> **ENTRIES SHOWN**:
-=-=-=-=-

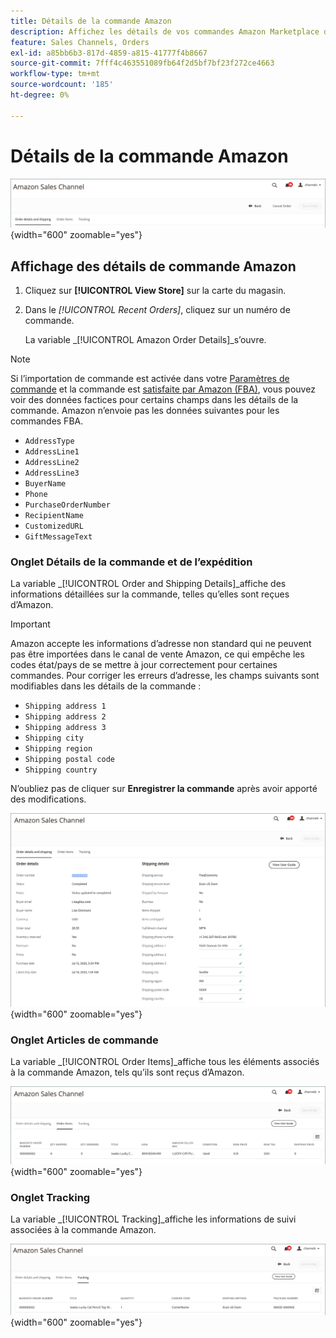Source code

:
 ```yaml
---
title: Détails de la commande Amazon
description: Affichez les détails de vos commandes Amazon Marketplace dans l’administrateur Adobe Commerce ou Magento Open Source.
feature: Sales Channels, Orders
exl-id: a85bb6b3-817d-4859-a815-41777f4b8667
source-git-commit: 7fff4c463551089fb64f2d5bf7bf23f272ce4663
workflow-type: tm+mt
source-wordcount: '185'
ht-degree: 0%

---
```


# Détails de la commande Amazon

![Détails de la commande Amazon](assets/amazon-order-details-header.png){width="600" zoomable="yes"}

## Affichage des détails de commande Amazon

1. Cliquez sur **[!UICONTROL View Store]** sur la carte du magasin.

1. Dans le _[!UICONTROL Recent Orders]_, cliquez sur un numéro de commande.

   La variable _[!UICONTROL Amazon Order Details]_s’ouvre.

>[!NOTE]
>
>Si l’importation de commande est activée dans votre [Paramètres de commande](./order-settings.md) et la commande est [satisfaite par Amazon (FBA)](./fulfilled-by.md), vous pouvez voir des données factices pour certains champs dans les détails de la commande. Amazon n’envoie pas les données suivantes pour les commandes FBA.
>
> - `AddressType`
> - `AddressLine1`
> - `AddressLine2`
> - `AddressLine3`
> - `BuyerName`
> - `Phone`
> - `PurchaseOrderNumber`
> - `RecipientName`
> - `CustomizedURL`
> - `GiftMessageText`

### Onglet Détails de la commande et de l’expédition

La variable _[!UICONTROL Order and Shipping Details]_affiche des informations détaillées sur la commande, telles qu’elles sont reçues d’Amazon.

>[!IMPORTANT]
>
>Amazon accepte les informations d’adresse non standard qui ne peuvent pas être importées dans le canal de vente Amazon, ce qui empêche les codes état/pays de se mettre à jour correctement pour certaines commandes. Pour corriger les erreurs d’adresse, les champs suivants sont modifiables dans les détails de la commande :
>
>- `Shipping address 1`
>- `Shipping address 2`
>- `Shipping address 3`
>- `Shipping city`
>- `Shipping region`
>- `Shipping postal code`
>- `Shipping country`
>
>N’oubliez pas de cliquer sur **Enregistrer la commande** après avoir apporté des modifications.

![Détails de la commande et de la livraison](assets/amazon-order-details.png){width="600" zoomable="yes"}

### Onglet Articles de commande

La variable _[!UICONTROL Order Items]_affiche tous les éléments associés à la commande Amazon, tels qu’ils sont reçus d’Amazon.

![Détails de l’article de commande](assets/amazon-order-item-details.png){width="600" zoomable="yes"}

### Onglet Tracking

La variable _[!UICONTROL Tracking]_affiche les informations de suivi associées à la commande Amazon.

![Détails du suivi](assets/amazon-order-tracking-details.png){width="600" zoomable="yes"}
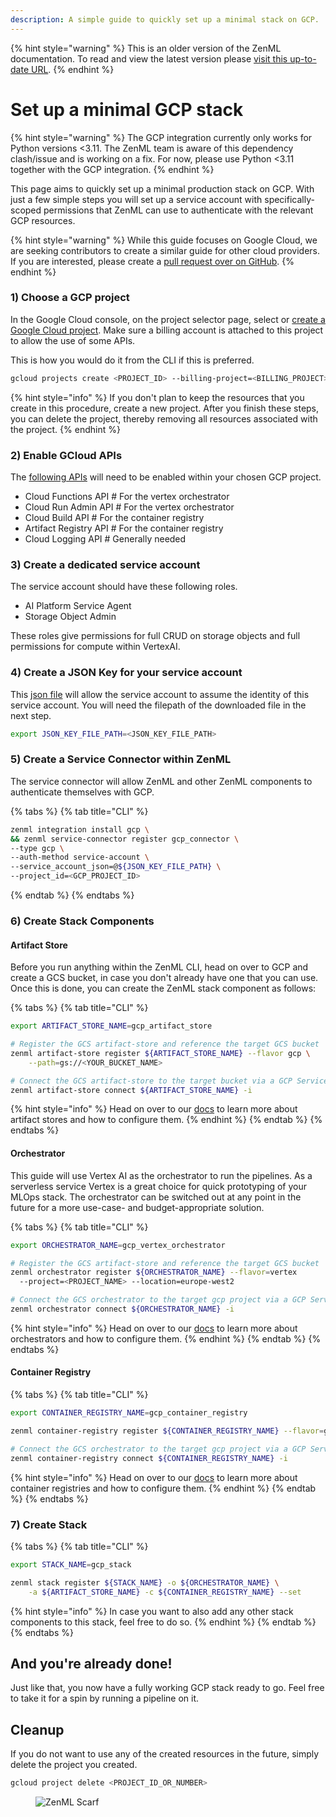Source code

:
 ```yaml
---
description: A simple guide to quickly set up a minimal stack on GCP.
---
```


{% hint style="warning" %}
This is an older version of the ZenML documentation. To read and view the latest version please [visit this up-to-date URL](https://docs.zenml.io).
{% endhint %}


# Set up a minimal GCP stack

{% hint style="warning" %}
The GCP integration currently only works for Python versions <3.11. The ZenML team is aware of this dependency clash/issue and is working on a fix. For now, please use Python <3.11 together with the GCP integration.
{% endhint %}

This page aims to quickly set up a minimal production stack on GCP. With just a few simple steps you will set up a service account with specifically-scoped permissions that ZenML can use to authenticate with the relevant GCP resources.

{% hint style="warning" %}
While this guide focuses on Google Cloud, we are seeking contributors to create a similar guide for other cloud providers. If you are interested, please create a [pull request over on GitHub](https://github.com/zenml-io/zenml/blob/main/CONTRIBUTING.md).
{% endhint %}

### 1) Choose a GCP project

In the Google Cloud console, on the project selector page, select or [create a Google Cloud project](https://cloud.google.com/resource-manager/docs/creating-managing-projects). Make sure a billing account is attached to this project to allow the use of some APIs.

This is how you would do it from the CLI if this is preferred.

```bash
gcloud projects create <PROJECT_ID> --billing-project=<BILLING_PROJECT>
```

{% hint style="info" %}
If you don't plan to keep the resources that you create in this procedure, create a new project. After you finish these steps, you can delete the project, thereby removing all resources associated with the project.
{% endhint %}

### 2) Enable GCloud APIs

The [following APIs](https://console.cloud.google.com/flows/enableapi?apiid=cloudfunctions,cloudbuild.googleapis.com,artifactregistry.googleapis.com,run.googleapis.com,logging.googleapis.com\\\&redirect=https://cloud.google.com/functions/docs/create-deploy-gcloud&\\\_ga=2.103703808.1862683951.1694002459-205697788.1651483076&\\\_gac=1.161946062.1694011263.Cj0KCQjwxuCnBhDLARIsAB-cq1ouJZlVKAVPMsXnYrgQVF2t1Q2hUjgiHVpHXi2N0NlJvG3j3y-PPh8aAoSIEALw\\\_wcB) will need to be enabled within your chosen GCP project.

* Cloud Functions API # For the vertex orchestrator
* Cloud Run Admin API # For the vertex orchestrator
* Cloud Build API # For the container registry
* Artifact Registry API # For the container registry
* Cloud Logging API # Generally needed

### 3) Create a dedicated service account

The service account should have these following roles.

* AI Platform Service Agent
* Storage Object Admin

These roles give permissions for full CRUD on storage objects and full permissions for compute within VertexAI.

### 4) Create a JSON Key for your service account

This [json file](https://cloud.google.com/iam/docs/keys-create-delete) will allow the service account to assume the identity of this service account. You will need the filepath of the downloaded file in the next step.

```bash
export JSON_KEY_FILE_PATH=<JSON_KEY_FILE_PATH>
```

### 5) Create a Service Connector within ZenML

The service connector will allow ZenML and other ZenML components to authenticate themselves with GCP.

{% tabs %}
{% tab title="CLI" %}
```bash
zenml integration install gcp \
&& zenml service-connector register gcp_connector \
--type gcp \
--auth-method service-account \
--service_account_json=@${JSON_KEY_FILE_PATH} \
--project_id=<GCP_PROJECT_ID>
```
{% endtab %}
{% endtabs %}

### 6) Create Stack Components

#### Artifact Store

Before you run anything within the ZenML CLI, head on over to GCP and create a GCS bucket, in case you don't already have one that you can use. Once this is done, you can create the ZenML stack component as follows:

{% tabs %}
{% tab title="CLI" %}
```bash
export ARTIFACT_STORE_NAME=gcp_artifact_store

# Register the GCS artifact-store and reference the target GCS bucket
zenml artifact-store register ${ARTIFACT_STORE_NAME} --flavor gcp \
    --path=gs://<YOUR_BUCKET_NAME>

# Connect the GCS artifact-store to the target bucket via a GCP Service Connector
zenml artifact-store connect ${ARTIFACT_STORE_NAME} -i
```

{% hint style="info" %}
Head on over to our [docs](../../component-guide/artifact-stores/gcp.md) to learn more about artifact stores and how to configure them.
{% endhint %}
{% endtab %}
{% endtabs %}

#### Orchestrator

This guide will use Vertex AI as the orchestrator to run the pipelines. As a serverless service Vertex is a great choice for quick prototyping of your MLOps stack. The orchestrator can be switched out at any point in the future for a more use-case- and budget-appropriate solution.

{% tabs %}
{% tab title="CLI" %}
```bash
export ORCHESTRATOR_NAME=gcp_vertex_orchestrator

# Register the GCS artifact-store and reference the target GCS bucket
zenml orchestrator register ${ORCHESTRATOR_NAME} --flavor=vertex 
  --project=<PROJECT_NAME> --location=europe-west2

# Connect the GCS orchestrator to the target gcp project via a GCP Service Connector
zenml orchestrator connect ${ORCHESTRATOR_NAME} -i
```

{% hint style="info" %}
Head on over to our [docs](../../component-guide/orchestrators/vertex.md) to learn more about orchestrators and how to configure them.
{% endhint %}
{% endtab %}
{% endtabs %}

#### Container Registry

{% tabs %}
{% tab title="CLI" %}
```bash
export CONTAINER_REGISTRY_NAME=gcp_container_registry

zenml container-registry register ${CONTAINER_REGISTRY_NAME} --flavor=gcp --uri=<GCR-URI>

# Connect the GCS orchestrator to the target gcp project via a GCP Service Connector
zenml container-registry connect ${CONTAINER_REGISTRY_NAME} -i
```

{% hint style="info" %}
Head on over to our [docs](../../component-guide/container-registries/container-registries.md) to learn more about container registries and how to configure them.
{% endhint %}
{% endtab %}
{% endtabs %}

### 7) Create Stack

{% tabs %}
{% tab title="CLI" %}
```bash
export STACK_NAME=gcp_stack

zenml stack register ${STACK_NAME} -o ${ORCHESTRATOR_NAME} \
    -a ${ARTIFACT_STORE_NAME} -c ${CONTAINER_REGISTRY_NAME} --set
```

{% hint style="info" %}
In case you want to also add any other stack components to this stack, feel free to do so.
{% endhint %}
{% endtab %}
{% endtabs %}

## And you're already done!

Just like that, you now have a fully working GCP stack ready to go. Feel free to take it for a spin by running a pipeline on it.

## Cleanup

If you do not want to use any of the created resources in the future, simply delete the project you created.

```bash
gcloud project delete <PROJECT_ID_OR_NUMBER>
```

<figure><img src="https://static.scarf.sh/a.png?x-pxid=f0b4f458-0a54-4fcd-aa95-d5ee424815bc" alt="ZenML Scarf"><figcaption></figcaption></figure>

-=-=-=-=-

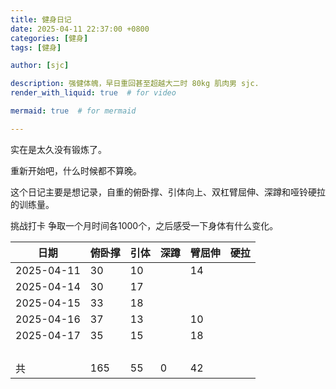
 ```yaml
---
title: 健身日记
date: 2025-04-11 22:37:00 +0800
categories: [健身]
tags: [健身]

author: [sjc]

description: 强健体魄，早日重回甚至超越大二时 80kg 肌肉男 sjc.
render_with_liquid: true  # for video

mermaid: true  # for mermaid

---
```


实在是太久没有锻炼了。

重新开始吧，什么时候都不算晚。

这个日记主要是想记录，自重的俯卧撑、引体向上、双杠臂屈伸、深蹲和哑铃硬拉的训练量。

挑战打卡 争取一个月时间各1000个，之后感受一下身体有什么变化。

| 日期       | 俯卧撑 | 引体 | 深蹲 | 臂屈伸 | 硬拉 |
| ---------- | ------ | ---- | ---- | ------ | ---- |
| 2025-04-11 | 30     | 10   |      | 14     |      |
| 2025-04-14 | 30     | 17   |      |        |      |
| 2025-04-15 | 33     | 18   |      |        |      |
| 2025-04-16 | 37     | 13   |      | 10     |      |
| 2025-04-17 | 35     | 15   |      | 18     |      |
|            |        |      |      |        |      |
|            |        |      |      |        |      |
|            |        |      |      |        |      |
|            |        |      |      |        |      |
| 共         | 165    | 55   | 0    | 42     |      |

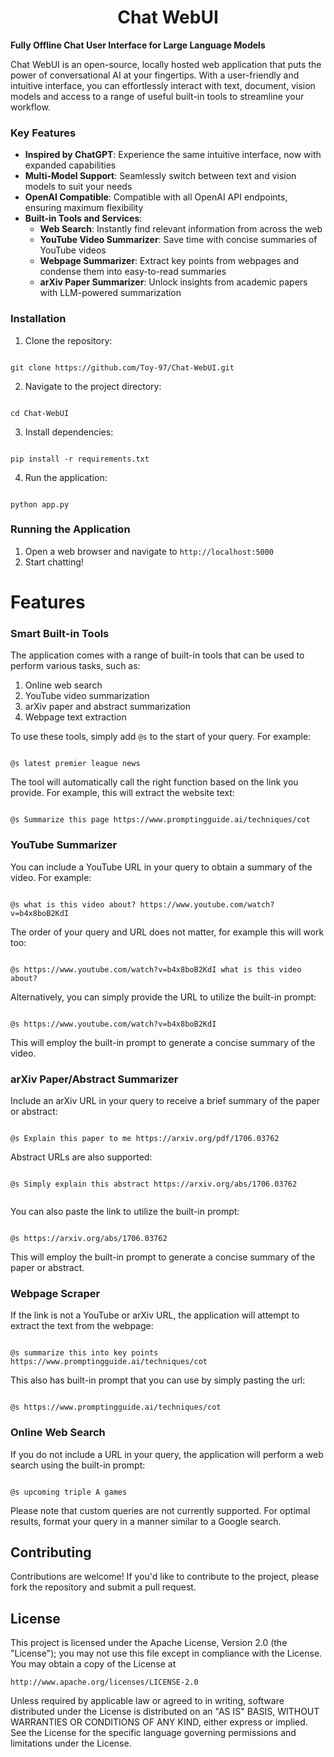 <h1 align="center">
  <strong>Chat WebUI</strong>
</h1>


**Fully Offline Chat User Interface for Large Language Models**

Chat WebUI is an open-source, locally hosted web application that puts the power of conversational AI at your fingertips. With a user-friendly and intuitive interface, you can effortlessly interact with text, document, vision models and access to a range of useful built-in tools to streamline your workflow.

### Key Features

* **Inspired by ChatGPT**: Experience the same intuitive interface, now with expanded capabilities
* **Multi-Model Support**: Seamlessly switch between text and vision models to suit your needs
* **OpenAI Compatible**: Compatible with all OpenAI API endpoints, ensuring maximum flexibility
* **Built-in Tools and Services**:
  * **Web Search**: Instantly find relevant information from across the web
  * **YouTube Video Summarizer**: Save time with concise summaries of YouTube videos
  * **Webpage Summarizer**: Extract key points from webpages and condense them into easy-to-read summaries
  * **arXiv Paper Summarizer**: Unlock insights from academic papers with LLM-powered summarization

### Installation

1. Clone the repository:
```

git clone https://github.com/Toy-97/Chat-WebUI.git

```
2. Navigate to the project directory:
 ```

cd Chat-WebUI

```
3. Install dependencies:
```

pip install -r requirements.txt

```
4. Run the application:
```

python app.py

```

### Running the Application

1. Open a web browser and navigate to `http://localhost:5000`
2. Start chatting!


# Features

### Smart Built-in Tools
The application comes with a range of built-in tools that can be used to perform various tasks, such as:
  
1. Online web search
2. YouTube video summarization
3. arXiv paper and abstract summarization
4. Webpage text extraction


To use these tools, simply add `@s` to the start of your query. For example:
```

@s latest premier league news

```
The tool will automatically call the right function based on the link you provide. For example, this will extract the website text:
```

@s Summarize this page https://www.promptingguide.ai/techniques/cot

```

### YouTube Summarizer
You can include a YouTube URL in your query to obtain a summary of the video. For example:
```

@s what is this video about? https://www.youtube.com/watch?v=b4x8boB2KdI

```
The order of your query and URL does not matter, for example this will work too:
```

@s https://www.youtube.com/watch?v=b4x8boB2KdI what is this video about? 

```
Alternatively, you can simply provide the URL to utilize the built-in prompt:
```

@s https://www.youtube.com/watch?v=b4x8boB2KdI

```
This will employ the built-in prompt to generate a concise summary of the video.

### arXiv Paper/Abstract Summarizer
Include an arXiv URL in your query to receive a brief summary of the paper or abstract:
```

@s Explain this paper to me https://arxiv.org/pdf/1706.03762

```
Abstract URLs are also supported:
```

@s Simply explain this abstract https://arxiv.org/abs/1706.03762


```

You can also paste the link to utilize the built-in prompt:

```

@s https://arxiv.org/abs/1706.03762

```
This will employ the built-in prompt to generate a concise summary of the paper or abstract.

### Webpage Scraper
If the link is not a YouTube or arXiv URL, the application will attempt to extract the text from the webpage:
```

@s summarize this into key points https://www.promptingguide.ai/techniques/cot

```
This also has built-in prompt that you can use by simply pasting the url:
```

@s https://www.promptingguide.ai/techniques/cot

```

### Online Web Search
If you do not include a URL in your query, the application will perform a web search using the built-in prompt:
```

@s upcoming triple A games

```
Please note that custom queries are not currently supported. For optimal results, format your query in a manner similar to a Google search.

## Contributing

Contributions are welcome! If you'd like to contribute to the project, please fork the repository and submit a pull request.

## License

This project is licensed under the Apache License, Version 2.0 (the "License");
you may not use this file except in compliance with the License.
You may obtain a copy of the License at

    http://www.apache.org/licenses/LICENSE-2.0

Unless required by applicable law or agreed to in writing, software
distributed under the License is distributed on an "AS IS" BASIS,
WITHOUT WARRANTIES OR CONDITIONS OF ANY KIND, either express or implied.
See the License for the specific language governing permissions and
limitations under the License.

-=-=-=-=-

> **EXERCISE**: In the listing above, find the line with "La variable _[!UICONTROL Amazon" and the line with "La variable _[!UICONTROL Tracking]_affiche", then print exactly those lines and every line between them.

> **REPLY TO THE TASK**:
   La variable _[!UICONTROL Amazon Order Details]_s’ouvre.

>[!NOTE]
>
>Si l’importation de commande est activée dans votre [Paramètres de commande](./order-settings.md) et la commande est [satisfaite par Amazon (FBA)](./fulfilled-by.md), vous pouvez voir des données factices pour certains champs dans les détails de la commande. Amazon n’envoie pas les données suivantes pour les commandes FBA.
>
> - `AddressType`
> - `AddressLine1`
> - `AddressLine2`
> - `AddressLine3`
> - `BuyerName`
> - `Phone`
> - `PurchaseOrderNumber`
> - `RecipientName`
> - `CustomizedURL`
> - `GiftMessageText`

### Onglet Détails de la commande et de l’expédition

La variable _[!UICONTROL Order and Shipping Details]_affiche des informations détaillées sur la commande, telles qu’elles sont reçues d’Amazon.

>[!IMPORTANT]
>
>Amazon accepte les informations d’adresse non standard qui ne peuvent pas être importées dans le canal de vente Amazon, ce qui empêche les codes état/pays de se mettre à jour correctement pour certaines commandes. Pour corriger les erreurs d’adresse, les champs suivants sont modifiables dans les détails de la commande :
>
>- `Shipping address 1`
>- `Shipping address 2`
>- `Shipping address 3`
>- `Shipping city`
>- `Shipping region`
>- `Shipping postal code`
>- `Shipping country`
>
>N’oubliez pas de cliquer sur **Enregistrer la commande** après avoir apporté des modifications.

![Détails de la commande et de la livraison](assets/amazon-order-details.png){width="600" zoomable="yes"}

### Onglet Articles de commande

La variable _[!UICONTROL Order Items]_affiche tous les éléments associés à la commande Amazon, tels qu’ils sont reçus d’Amazon.

![Détails de l’article de commande](assets/amazon-order-item-details.png){width="600" zoomable="yes"}

### Onglet Tracking

La variable _[!UICONTROL Tracking]_affiche les informations de suivi associées à la commande Amazon.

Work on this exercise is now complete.